Shadows of the Colossus: Hierarchical Black Hole Mergers in a 10-million-body Globular Cluster Simulation
Aidan Mai, Kyle Kremer, Fulya K{\i}ro\u{g}lu

TL;DR
This paper presents a large-scale simulation of a massive globular cluster demonstrating the potential for hierarchical black hole mergers, producing very massive black holes that could explain some gravitational wave observations.
Contribution
It introduces a 10-million-body simulation using the CMC code, showing extended hierarchical mergers in massive globular clusters and providing a framework to predict merger rates across many clusters.
Findings
Hierarchical mergers can produce black holes up to 250 solar masses.
Massive globular clusters can retain merger remnants despite recoil kicks.

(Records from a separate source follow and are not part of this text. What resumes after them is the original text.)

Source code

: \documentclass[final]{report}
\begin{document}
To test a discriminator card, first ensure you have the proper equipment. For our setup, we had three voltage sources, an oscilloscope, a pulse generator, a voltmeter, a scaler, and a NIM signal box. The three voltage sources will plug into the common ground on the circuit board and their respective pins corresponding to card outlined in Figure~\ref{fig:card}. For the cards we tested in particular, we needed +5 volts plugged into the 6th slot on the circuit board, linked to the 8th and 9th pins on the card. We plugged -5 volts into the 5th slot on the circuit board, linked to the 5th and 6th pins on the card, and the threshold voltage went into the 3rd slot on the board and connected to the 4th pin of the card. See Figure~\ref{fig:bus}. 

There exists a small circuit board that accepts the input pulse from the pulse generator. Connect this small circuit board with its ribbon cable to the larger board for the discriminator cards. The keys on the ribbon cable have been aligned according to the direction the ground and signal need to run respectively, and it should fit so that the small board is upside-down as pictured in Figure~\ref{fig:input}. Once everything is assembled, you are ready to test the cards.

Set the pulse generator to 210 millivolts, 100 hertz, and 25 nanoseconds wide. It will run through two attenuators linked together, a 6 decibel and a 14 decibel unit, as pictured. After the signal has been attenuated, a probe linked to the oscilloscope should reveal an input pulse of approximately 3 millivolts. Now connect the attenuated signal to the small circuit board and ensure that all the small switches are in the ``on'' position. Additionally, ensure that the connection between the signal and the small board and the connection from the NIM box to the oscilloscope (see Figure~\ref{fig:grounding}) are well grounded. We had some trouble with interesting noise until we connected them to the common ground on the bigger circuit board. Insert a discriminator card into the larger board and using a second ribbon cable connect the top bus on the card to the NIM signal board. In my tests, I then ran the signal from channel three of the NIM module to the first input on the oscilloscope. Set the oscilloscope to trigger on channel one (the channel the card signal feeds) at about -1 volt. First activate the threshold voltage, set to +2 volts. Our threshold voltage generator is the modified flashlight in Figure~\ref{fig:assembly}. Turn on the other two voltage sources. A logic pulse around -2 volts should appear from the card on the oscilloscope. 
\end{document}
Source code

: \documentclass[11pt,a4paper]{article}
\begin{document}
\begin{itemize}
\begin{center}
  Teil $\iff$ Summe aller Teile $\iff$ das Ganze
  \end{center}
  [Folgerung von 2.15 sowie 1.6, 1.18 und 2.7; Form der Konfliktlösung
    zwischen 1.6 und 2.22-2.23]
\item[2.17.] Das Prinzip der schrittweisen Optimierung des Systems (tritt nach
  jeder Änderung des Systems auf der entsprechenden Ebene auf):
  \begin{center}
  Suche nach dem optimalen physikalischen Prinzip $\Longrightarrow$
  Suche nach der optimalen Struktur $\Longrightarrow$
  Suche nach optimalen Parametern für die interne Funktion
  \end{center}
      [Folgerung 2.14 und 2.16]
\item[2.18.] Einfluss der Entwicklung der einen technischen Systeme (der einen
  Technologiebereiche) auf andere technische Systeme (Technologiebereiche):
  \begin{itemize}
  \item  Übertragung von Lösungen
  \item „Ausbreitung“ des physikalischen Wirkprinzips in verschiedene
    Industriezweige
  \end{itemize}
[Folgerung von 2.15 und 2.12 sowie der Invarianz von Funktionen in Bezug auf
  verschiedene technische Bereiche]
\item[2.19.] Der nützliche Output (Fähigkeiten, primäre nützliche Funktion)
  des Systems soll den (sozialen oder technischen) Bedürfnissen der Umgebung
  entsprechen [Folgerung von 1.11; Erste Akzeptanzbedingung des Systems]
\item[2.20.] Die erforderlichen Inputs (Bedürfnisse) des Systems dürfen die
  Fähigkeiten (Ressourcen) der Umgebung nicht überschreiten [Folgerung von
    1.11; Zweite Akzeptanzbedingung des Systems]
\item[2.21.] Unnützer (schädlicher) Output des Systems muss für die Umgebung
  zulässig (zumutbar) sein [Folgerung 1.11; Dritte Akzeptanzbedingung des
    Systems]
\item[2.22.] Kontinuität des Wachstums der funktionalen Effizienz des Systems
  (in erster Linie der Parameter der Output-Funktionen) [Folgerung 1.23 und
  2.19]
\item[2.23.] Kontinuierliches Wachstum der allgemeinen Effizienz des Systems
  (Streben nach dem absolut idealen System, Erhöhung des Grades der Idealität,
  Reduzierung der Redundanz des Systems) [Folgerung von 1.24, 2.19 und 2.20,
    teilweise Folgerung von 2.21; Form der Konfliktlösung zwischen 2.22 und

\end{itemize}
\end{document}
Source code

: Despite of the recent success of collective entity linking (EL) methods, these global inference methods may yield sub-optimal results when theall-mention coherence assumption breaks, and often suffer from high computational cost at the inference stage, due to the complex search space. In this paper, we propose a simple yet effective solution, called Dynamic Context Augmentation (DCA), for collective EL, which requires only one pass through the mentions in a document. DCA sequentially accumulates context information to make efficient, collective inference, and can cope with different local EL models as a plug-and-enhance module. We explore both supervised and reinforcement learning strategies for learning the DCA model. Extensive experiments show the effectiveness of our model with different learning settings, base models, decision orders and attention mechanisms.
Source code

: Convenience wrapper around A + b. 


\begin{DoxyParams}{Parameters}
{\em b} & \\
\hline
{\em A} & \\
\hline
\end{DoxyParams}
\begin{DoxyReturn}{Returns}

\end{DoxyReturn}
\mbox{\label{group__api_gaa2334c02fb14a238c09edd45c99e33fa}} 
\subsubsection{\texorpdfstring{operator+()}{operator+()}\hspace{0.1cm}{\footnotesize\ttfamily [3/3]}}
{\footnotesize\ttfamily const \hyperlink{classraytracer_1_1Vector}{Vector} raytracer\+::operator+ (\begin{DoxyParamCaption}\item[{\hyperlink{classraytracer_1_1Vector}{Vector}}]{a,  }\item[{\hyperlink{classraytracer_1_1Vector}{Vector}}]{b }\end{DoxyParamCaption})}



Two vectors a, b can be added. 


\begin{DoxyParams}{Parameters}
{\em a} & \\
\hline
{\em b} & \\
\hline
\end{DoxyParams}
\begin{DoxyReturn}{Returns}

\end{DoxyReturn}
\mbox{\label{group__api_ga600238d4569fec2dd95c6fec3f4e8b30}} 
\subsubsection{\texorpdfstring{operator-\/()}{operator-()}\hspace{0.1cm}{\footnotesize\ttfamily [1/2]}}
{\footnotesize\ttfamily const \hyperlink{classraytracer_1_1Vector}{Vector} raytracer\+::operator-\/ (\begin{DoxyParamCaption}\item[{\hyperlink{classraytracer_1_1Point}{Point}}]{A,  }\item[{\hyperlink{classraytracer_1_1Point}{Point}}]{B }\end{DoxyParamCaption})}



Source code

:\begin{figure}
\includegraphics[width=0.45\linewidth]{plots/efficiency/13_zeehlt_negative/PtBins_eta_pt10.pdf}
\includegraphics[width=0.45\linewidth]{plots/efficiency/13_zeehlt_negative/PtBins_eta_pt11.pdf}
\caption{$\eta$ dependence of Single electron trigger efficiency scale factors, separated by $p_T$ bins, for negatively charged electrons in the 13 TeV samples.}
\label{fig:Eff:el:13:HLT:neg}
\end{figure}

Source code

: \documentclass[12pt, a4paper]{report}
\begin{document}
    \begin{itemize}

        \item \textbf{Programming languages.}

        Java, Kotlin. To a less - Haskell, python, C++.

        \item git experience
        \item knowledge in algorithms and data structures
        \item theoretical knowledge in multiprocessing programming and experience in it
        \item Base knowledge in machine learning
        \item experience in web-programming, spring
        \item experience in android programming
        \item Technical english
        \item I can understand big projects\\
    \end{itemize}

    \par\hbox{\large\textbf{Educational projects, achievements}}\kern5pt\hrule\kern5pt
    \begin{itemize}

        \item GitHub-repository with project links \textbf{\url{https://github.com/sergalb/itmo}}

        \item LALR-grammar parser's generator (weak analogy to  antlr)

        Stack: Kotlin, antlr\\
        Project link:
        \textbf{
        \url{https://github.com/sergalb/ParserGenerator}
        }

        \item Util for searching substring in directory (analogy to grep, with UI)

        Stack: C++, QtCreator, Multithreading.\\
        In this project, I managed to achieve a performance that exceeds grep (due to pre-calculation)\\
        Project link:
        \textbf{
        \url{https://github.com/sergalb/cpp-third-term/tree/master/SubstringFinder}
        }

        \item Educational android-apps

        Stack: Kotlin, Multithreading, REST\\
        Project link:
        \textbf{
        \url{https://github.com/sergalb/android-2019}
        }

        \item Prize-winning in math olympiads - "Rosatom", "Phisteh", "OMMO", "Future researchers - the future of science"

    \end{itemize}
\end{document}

The simulation aligns with observed massive black hole merger events.
Abstract
The LIGO/Virgo/Kagra (LVK) Collaboration has detected numerous binary black hole mergers with properties that challenge standard binary evolution scenarios, such as component masses above the pair-instability gap and high spin magnitudes. Dense stellar environments such as globular clusters provide a natural channel for producing such systems through hierarchical mergers, where black hole remnants formed in earlier mergers are retained in the cluster and undergo successive mergers. However, gravitational-wave recoil kicks often eject merger remnants from typical globular clusters, which limits hierarchical growth. Massive clusters with deeper potential wells, such as those found in giant elliptical galaxies like M87, may overcome this barrier, but direct simulations of such massive globular clusters remains computationally challenging. In this study, we present a 10-million-body cluster…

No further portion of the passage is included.